Open setrofim opened 1 year ago

setrofim commented 1 year ago

A Relying Party (RP) may wish to know which evidence claims were used in arriving at the Attestation Result (AR), and, therefore, which were not. There is nothing in the AR that can be used to indicate that, and, arguably, there shoudn't be, as this pertains to the underlying attestation scheme (which the RP is assumed to be famailar with*), and the verifier deployment-specific policy evaluation. Both of these elements are encoded as part of the ear.appraisal-policy-id field.

Current description of ear.appraisal-policy-id is very brief, and gives no indication as to how it might be used. It may be worth expanding its description to call out that the field can be used by RP to identify whether the AR was generated in accodance with its understanding of the attestation scheme, or whether some third-party policy may have been applied.

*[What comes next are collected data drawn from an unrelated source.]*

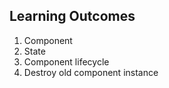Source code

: ## Learning Outcomes
 
1. Component
2. State
3. Component lifecycle
4. Destroy old component instance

(*The assumption is that if RP is participating in an attestation scheme, it would be aware of how that scheme functions, and therefore how evidence would have been used in arriving at the AR. If this assumption is unreasonable, a case can be made for providing a well-defined "scheme description", either as part of AR or, more likely, a separate channel that RP can process. However, tath woud be a bigger discussion that does not pertain to this Issue.)

thomas-fossati commented 1 year ago

The assumption is that if RP is participating in an attestation scheme

AR4SI allows, and promotes, full decoupling between Attesters and RPs, so this assumption should not hold in general. (It could be for some deployments, though that should be the exception.)

a case can be made for providing a well-defined "scheme description", either as part of AR or, more likely, a separate channel that RP can process. However, tath woud be a bigger discussion that does not pertain to this Issue.)

Providing an in-band, verifier-signed EAR signal that conveys this kind of information seems like a valuable addition in terms of improved transparency of the operations.

We should track this, as you suggest, in a separate issue.

setrofim commented 1 year ago

AR4SI allows, and promotes, full decoupling between Attesters and RPs, so this assumption should not hold in general.

Note, all this is predicated on

A Relying Party (RP) may wish to know which evidence claims were used in arriving at the Attestation Result (AR)

If RP is only AR4SI-aware, and is agnositic of the underlying evidence (which is what, I assume, is meant by "decoupling" here?), then, presumably, RP would not care about how the evidence was used to arrive at the AR? So to be more explicit about what is being assumed here:

"Given a Relying Party (RP) that wishes to know how evidence was used in costructing the AR, 
  the assumption is that the RP is then familiar with the attesation scheme".

I believe this should hold in the majority (all?) cases. Either the RP doesn't care about the evidience and only about the verifier's evaluation (AR4SI), or it has an understanding of the scheme.

What I'm suggesting in the footnote is that if this is not true, then there needs to be some sort of standardised "grammar" for describing the evidence in terms of it's use, that the RP can then interpret.

Providing an in-band, verifier-signed EAR signal that conveys this kind of information seems like a valuable addition in terms of improved transparency of the operations.

Depends on what is meant by "signal" here.

If this is just taking about tagging/flagging evidence entries that were used by the verifier, then I don't see how that would add much itility? If we're assuing that RP has no a-priory understanding of the evidence, telling it which part of that evidence were used in the evaluation doesn't really add any information.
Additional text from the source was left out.